Im Blick auf diese Differenzierung zwischen Verfahrens- und
Sachrüge erstreckt das Revisionsgericht deshalb auch die
Urteilsaufhebung gemäß § 357 StPO auf
Nichtrevidenten nur bei völligem Fehlen der Gründe
(BGHR StPO § 338 Nr. 7 Entscheidungsgründe 2; OLG
Celle NJW 1959, 1647), nicht aber bei bloßem Fehlen einer
Unterschrift (BGHR StPO § 275 Abs. 2 Satz 1 Unterschrift 3).

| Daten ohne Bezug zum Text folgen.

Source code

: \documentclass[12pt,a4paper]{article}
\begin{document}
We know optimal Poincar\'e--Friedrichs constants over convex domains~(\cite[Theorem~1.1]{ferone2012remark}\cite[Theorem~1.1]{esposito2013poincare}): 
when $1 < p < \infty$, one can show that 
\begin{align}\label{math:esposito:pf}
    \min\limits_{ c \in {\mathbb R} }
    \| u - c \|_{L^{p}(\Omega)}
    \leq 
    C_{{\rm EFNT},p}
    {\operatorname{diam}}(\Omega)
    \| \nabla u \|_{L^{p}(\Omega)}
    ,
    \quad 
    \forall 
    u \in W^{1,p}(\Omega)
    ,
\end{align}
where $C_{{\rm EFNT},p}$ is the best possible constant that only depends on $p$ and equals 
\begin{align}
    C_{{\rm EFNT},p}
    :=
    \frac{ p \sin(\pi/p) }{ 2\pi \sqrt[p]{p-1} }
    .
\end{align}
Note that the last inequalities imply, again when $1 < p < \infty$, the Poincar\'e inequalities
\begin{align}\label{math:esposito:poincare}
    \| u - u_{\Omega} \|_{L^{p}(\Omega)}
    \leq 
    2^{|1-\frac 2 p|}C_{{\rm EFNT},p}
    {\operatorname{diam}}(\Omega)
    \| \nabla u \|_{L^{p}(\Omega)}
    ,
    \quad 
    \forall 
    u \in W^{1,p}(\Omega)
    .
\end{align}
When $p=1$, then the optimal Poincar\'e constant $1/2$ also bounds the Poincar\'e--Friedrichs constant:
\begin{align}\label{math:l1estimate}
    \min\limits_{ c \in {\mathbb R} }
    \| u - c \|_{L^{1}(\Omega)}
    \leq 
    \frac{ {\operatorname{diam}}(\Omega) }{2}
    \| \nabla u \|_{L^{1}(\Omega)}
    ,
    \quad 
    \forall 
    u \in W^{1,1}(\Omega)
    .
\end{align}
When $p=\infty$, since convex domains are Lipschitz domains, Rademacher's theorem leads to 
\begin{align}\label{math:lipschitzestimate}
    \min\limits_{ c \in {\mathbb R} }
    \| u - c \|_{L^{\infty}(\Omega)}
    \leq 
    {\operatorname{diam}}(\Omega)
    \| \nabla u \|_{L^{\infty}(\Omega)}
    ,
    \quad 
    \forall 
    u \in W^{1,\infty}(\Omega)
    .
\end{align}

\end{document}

b) Der Schuldspruch bedarf jedoch der Änderung, weil die vom
Landgericht nicht weiter begründete Annahme von Tatmehrheit
zwischen den zum Nachteil der Geschädigten K. einerseits und
O. andererseits begangenen Straftaten rechtlicher Prüfung
nicht standhält. Nach den Feststellungen stach der Angeklagte
- in ungeklärter Abfolge - mehrfach mit dem "Schlagmesser" auf
seine beiden in einem Pkw sitzenden Opfer ein, um sie davon
abzubringen, ihrem Bekannten Ka. zu helfen. Da somit eine
äußerlich erkennbare Zäsur oder ein
Weiterhandeln aufgrund eines neu gefaßten Entschlusses
ersichtlich ausscheidet, stellt sich das Vorgehen des Angeklagten
insgesamt als eine natürliche Handlungseinheit und damit als
eine Handlung im Rechtssinne dar. So verhält es sich
ausnahmsweise auch dann, wenn es um die Beeinträchtigung
höchstpersönlicher Rechtsgüter verschiedener
Personen geht. Die Annahme einer natürlichen Handlungseinheit
ist in derartigen Fällen dann gerechtfertigt, wenn eine
Aufspaltung in Einzeltaten wegen eines
außergewöhnlich engen zeitlichen und situativen
Zusammenhangs willkürlich und gekünstelt erschiene
(BGHR StGB vor § 1/natürliche Handlungseinheit -
Entschluß, einheitlicher 1 und 9; BGH, Beschluß vom
24. Oktober 2000 - 5 StR 323/00). Ein solcher Ausnahmefall ist hier
gegeben, da der Angeklagte innerhalb weniger Sekunden ohne jegliche
zeitliche Zäsur mehrfach mit einem Messer auf zwei Personen
eingestochen hat (BGHR vor § 1/natürliche
Handlungseinheit - Entschluß, einheitlicher 2 und 5).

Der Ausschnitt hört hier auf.